Resistant starch is a term in nutrition which is the type of starch that is not digested in the human gastrointestinal tract.
This resistant starch passes through the body without being digested, which means the body does not absorb calories. Therefore, starch is often associated with weight loss and fat burning .
You also must often consuming resistant starch is as found in many starchy foods such as wheat, beans, bananas and some types of corn.
You can also increase resistant starch in foods such as rice, potatoes, and pasta to cook slowly or small flame and let it cool before serving. It can cut the calories in foods by half.

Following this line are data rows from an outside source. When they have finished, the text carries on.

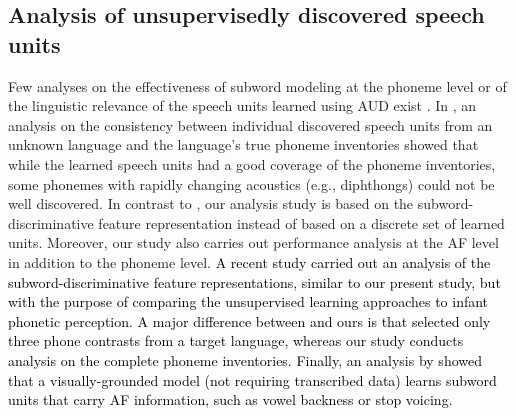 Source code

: \documentclass[transmag]{IEEEtran}
\begin{document}


\subsection{Analysis of unsupervisedly discovered speech units}
Few analyses on the effectiveness of subword modeling at the phoneme level or of the linguistic relevance of the speech units learned using AUD exist \cite{feng2017linguistic,harwath2019towards,matusevych2020evaluating}. 
In \cite{feng2017linguistic}, an analysis on the consistency between individual discovered speech units from an unknown language and the language’s true phoneme inventories showed that while the learned speech units had a good coverage of the phoneme inventories, some phonemes with rapidly changing acoustics (e.g., diphthongs) could not be well discovered. In contrast to  \cite{feng2017linguistic},  our analysis study is based on the subword-discriminative feature representation instead of based on a discrete set of learned units. Moreover, our study also carries out performance analysis at the AF level in addition to the phoneme level. %
\textcolor{black}{A recent study \cite{matusevych2020evaluating} carried out an  analysis of the subword-discriminative feature representations, similar to our present study,  but with the purpose of comparing the unsupervised learning approaches to infant phonetic perception. A major difference between \cite{matusevych2020evaluating} and ours is that \cite{matusevych2020evaluating} selected only three phone contrasts from a target language, whereas our study conducts analysis on the complete phoneme inventories.
Finally, an analysis by \cite{harwath2019towards} showed that  a visually-grounded model (not requiring transcribed data) learns  subword units that carry AF information, such as  vowel backness or stop voicing. }

\end{document}
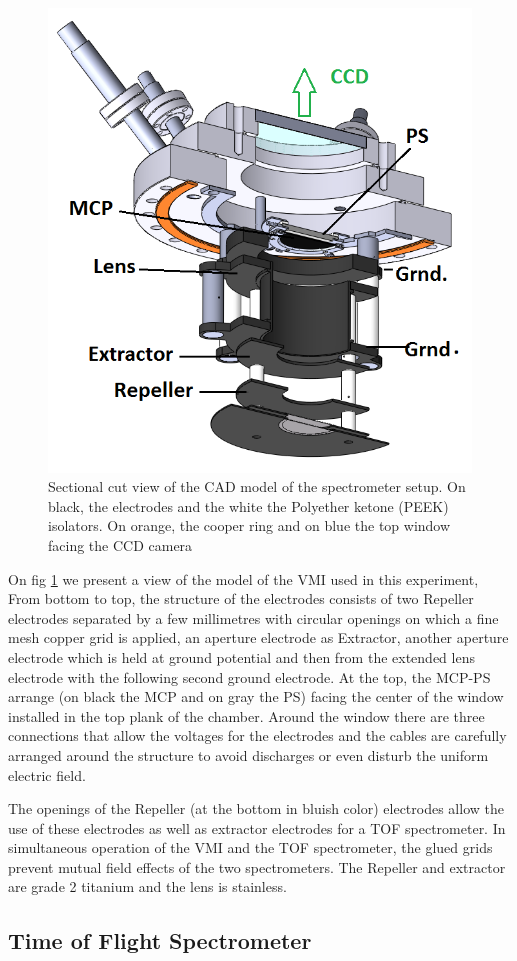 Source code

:\begin{figure}[hbtp]
\label{img:mcp cut}
\centering
\includegraphics[width =8 cm]{../Images/MCP cut.png}
\caption[MCP sketch cut]{Sectional cut view of the CAD model of the spectrometer setup. On black, the electrodes and the white the Polyether ketone (PEEK) isolators. On orange, the cooper ring and on blue the top window facing the CCD camera
}
\end{figure}

On fig \ref{img:mcp cut} we present a view of the model of the VMI used in this experiment, From bottom to top, the structure of the electrodes consists of two Repeller electrodes separated by a few millimetres with circular openings on which a fine mesh copper grid is applied, an aperture electrode as Extractor, another aperture electrode which is held at ground potential and then from the extended lens electrode with the following second ground electrode. At the top, the MCP-PS arrange (on black the MCP and on gray the PS) facing the center of the window installed in the top plank of the chamber. Around the window there are three connections that allow the voltages for the electrodes and the cables are carefully arranged around the structure to avoid discharges or even disturb the uniform electric field.

The openings of the Repeller (at the bottom in bluish color) electrodes allow the use of these electrodes as well as extractor electrodes for a TOF spectrometer. In simultaneous operation of the VMI and the TOF spectrometer, the glued grids prevent mutual field effects of the two spectrometers.  The Repeller and extractor are grade 2 titanium and the lens is stainless.

\subsection{Time of Flight Spectrometer}

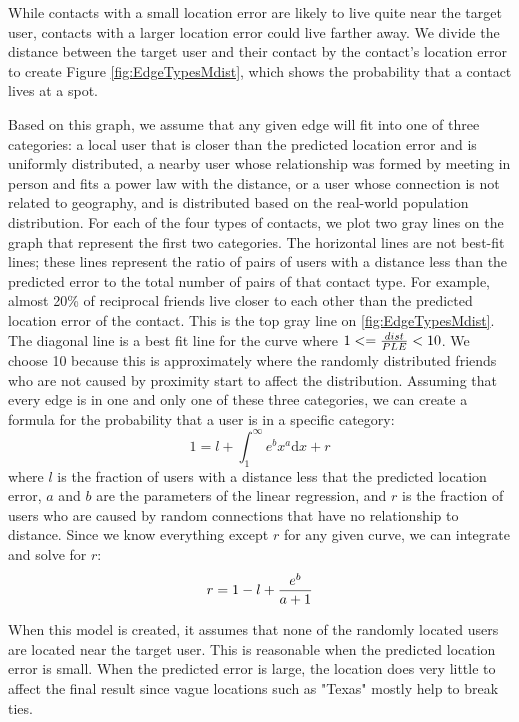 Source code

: \documentclass{sig-alternate}
\begin{document}
While contacts with a small location error are likely to live quite near the target user, contacts with a larger location error could live farther away. 
We divide the distance between the target user and their contact by the contact's location error to create Figure \ref{fig:EdgeTypesMdist}, which shows the probability that a contact lives at a spot.

Based on this graph, we assume that any given edge will fit into one of three categories: a local user that is closer than the predicted location error and is uniformly distributed, a nearby user whose relationship was formed by meeting in person and fits a power law with the distance, or a user whose connection is not related to geography, and is distributed based on the real-world population distribution.
For each of the four types of contacts, we plot two gray lines on the graph that represent the first two categories.
The horizontal lines are not best-fit lines; these lines represent the ratio of pairs of users with a distance less than the predicted error to the total number of pairs of that contact type. 
For example, almost 20\% of reciprocal friends live closer to each other than
the predicted location error of the contact. This is the top gray line on
\ref{fig:EdgeTypesMdist}.
The diagonal line is a best fit line for the curve where
\begin{math}1<={dist \over PLE}<10\end{math}.
We choose 10 because this is approximately where the randomly distributed friends who are not caused by proximity start to affect the distribution.
Assuming that every edge is in one and only one of these three categories, we can create a formula for the probability that a user is in a specific category:
\begin{displaymath}1=l+\int_{1}^{\infty}e^{b}x^{a}\mathrm{d}x+r\end{displaymath}
where \(l\) is the fraction of users with a distance less that the predicted
location error, \(a\) and \(b\) are the parameters of the linear regression,
and \(r\) is the fraction of users who are caused by random connections that
have no relationship to distance. Since we know everything except \(r\) for any given curve, we can integrate and solve for \(r\):
\begin{displaymath}r=1-l+{e^{b} \over a+1}\end{displaymath}

When this model is created, it assumes that none of the randomly located users are located near the target user. This is reasonable when the predicted location error is small. When the predicted error is large, the location does very little to affect the final result since vague locations such as "Texas" mostly help to break ties.
\end{document}

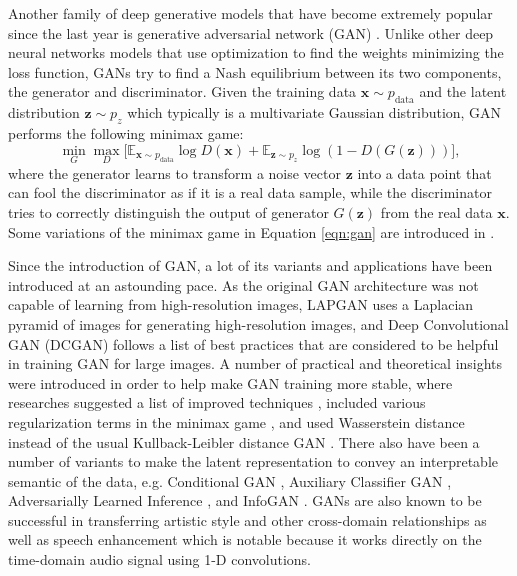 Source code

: Another family of deep generative models that have become extremely popular since the last year is generative adversarial network (GAN) \cite{goodfellow2014gan}.
Unlike other deep neural networks models that use optimization to find the weights minimizing the loss function, GANs try to find a Nash equilibrium between its two components, the generator and discriminator.
Given the training data $\mathbf{x}\sim p_{\mathrm{data}}$ and the latent distribution $\mathbf{z} \sim p_z$ which typically is a multivariate Gaussian distribution, GAN performs the following minimax game:
\begin{equation}\label{eqn:gan}
	\min_{G} \max_{D} \Big[ \mathbb{E}_{\mathbf{x} \sim p_{\mathrm{data}}} {\log D(\mathbf{x})} + \mathbb{E}_{\mathbf{z} \sim p_z} \log \left ( 1 - D(G(\mathbf{z})) \right ) \Big],
\end{equation}
where the generator learns to transform a noise vector $\mathbf{z}$ into a data point that can fool the discriminator as if it is a real data sample, while the discriminator tries to correctly distinguish the output of generator $G(\mathbf{z})$ from the real data $\mathbf{x}$.
Some variations of the minimax game in Equation \ref{eqn:gan} are introduced in \cite{goodfellow2016gan}.

Since the introduction of GAN, a lot of its variants and applications have been introduced at an astounding pace.
As the original GAN architecture was not capable of learning from high-resolution images, LAPGAN \cite{denton2015lapgan} uses a Laplacian pyramid of images for generating high-resolution images, and Deep Convolutional GAN (DCGAN) \cite{radford2015dcgan} follows a list of best practices that are considered to be helpful in training GAN for large images.
A number of practical and theoretical insights were introduced in order to help make GAN training more stable, where researches suggested a list of improved techniques \cite{salimans2016improved}, included various regularization terms in the minimax game \cite{che2016mrgan}, and used Wasserstein distance instead of the usual Kullback-Leibler distance GAN \cite{arjovsky2017wgan,berthelot2017began}.
There also have been a number of variants to make the latent representation to convey an interpretable semantic of the data, e.g. Conditional GAN \cite{mirza2014conditional}, Auxiliary Classifier GAN \cite{odena2016acgan}, Adversarially Learned Inference \cite{dumoulin2017ali}, and InfoGAN \cite{chen2016infogan}.
GANs are also known to be successful in transferring artistic style \cite{zhu2017cyclegan} and other cross-domain relationships \cite{kim2017discogan} as well as speech enhancement \cite{pascual2017segan} which is notable because it works directly on the time-domain audio signal using 1-D convolutions.

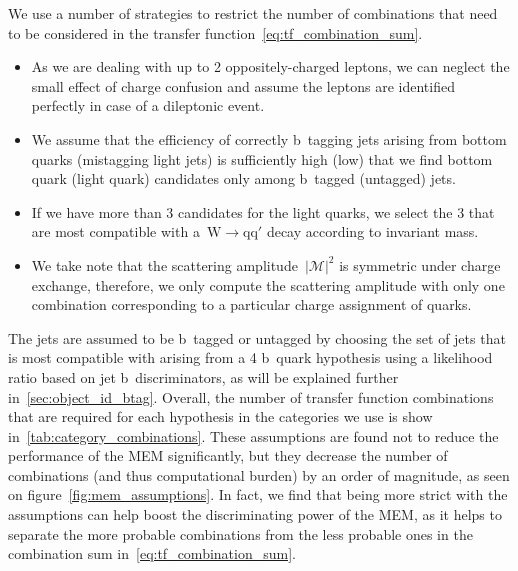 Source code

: We use a number of strategies to restrict the number of combinations that need to be considered in the transfer function~\cref{eq:tf_combination_sum}. 

\begin{itemize}
\item As we are dealing with up to 2 oppositely-charged leptons, we can neglect the small effect of charge confusion and assume the leptons are identified perfectly in case of a dileptonic event.
\item We assume that the efficiency of correctly b~tagging jets arising from bottom quarks (mistagging light jets) is sufficiently high (low) that we find bottom quark (light quark) candidates only among b~tagged (untagged) jets.
\item If we have more than 3 candidates for the light quarks, we select the 3 that are most compatible with a~$\mathrm{W} \rightarrow \mathrm{q}\mathrm{q}'$ decay according to invariant mass.
\item We take note that the scattering amplitude~$|\mathcal{M}|^2$ is symmetric under charge exchange, therefore, we only compute the scattering amplitude with only one combination corresponding to a particular charge assignment of quarks.
\end{itemize}
The jets are assumed to be b~tagged or untagged by choosing the set of jets that is most compatible with arising from a 4 b~quark hypothesis using a likelihood ratio based on jet b~discriminators, as will be explained further in~\cref{sec:object_id_btag}. Overall, the number of transfer function combinations that are required for each hypothesis in the categories we use is show in~\cref{tab:category_combinations}. These assumptions are found not to reduce the performance of the MEM significantly, but they decrease the number of combinations (and thus computational burden) by an order of magnitude, as seen on figure~\cref{fig:mem_assumptions}. In fact, we find that being more strict with the assumptions can help boost the discriminating power of the MEM, as it helps to separate the more probable combinations from the less probable ones in the combination sum in~\cref{eq:tf_combination_sum}.

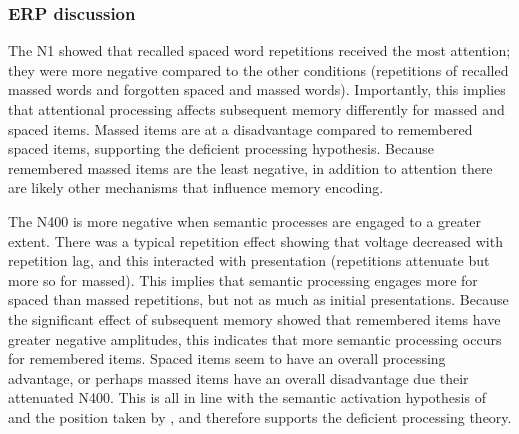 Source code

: 
\subsubsection{ERP discussion}

The N1 showed that recalled spaced word repetitions received the most attention; they were more negative compared to the other conditions (repetitions of recalled massed words and forgotten spaced and massed words).
Importantly, this implies that attentional processing affects subsequent memory differently for massed and spaced items.
Massed items are at a disadvantage compared to remembered spaced items, supporting the deficient processing hypothesis.  Because remembered massed items are the least negative, in addition to attention there are likely other mechanisms that influence memory encoding.


The N400 is more negative when semantic processes are engaged to a greater extent.  There was a typical repetition effect showing that voltage decreased with repetition lag, and this interacted with presentation (repetitions attenuate but more so for massed).  This implies that semantic processing engages more for spaced than massed repetitions, but not as much as initial presentations.
Because the significant effect of subsequent memory showed that remembered items have greater negative amplitudes, this indicates that more semantic processing occurs for remembered items.  Spaced items seem to have an overall processing advantage, or perhaps massed items have an overall disadvantage due their attenuated N400.  This is all in line with the semantic activation hypothesis of  and the position taken by , and therefore supports the deficient processing theory.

However, resistant starch is not only good when reducing calories. They are also good for fighting colon cancer, diabetes and other serious diseases, while promoting healthy bowel function.
Normal starches turn to sugar when we digest them so that it can raise insulin. However, the rise in sugar and insulin can lead to insulin resistance, which can increase the risk of developing diabetes. That is where the importance of the role of resistant starch. An experiment showed that eating foods rich in resistant starch may reduce insulin spikes after a meal as much as 55 percent.
A study in Molecular Nutrition & Food Research in 2014 found that consuming resistant starch enriched flour for 12 weeks, can lower total cholesterol by around 7 percent compared with the diet.
You can not break down the resistant starch, but bacteria in the gut can certainly break it down. They use it as fuel to grow and reproduce. resistant starch increases the amount of good in the large intestine and studies show that it is a healthy condition as the population microbiome is essential for immunity and protect against harmful infections.
When intestinal bacteria ferment resistant starch, they create byproducts called butyrate, saturated fatty acids, which are absorbed by the intestinal cells and used for energy. Butyrate can also prevent cells with DNA mutations from reproducing to form tumors, thus reducing the risk of colon cancer.
Researchers at the University of Pittsburgh and the Imperial College, conducting exchanges with African American diet is a diet high in meat and fat high-fiber diet that is mostly in the form of resistant starch. As a result, an American group that has more than doubled the rate of butyrate significantly reduces the matters relating to the risk of colon cancer.